- Born: 28 December 1910 Erivan, Russian Empire
- Died: 2 October 1980 (aged 69) Baku, Azerbaijan SSR
- Scientific career
- Fields: Economics
- Institutions: ANAS Azerbaijan State University of Economics Azerbaijan State University

= Bahman Akhundov =

Azerbaijani Soviet economist

Bahman Yusif oglu Akhundov (Azerbaijani: Bəhman Yusif oğlu Axundov, 28 December 1910 – 2 October 1980) was an Azerbaijani Soviet economist, Honored Economist of the Azerbaijan SSR, Corresponding Member of the Academy of Sciences of the Azerbaijan SSR (1968). He became the first Azerbaijani doctor of economic sciences (1951).

== Life ==
Bahman Akhundov was born on December 28, 1910, in Yerevan. In 1918, his family migrated to Sharur District. Akhundov entered the Nakhchivan Agriculture Technical School and continued his education at the Dashkend Central Asian State Planning Institute, completing his studies there in 1934.

From 1945 to 1959, he worked as the chief research associate at the Institute of Economics of the Azerbaijan SSR Academy of Sciences.
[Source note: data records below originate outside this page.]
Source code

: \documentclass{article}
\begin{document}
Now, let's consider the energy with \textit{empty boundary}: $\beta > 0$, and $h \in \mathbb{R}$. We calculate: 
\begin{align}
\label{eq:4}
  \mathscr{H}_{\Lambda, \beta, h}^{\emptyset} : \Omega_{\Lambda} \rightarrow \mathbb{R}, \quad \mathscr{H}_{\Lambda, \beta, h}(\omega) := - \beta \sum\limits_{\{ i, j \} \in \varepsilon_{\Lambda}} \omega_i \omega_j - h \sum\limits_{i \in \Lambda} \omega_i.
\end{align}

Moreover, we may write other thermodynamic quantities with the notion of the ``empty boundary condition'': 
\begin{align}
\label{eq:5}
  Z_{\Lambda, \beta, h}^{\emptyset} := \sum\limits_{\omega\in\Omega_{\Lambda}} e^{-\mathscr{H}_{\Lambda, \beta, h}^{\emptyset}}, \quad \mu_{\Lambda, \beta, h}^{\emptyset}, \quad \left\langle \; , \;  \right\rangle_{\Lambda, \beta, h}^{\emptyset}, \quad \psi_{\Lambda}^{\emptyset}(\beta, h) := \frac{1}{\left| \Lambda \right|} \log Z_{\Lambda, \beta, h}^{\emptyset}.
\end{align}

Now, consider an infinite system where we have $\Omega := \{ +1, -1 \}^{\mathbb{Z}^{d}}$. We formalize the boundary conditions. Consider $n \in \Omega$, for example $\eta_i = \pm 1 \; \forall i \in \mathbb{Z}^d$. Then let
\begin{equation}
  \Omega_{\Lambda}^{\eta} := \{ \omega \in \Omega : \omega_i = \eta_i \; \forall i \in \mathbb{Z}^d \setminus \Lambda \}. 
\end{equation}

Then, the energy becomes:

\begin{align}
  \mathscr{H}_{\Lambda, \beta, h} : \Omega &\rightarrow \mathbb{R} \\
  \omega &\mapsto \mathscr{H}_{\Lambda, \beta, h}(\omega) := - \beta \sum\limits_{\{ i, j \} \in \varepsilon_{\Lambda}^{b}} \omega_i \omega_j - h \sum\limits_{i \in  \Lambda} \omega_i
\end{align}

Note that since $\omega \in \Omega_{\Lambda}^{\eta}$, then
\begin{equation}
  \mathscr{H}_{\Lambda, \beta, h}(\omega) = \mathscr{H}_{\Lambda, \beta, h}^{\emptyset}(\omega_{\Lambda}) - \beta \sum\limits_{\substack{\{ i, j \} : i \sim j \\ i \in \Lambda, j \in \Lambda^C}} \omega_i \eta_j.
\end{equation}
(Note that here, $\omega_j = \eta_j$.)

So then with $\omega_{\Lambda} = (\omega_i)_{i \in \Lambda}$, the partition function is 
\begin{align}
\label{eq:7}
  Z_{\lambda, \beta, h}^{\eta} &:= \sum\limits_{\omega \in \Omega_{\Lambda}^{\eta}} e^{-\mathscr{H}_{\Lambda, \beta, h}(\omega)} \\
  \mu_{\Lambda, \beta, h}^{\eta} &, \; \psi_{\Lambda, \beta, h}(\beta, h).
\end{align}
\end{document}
From 1952 to 1966, he was a professor at the Department of Political Economy at the Azerbaijan State University. From 1966 to 1974, he served as the vice-rector for scientific work at the Azerbaijan Institute of National Economy. Starting in 1974, he worked as a professor at the Department of Political Economy at the Azerbaijan Institute of National Economy.